(Data excerpts)
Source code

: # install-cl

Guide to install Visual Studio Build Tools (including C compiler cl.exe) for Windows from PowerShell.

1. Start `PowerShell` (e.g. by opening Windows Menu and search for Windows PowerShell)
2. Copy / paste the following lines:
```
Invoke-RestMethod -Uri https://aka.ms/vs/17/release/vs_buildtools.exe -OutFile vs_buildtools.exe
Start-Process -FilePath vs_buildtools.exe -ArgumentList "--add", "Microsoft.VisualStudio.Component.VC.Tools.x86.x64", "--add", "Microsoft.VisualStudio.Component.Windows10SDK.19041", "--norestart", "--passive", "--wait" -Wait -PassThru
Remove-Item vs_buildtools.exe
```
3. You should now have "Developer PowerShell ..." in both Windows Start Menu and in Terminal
...
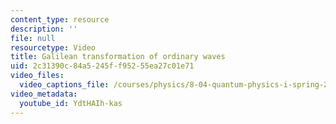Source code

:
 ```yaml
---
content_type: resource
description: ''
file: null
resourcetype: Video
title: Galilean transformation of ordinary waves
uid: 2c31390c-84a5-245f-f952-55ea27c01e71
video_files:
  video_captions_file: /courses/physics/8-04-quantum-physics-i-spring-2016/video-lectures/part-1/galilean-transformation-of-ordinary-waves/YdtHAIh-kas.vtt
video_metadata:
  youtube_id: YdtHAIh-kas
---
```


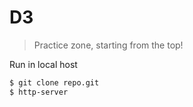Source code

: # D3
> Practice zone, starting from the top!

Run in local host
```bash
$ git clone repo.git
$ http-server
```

WHAT YOU HAVE TO DO
Collect every line with the string "ordinary" from the records, and copy each.

SOLUTION
title: Galilean transformation of ordinary waves
  video_captions_file: /courses/physics/8-04-quantum-physics-i-spring-2016/video-lectures/part-1/galilean-transformation-of-ordinary-waves/YdtHAIh-kas.vtt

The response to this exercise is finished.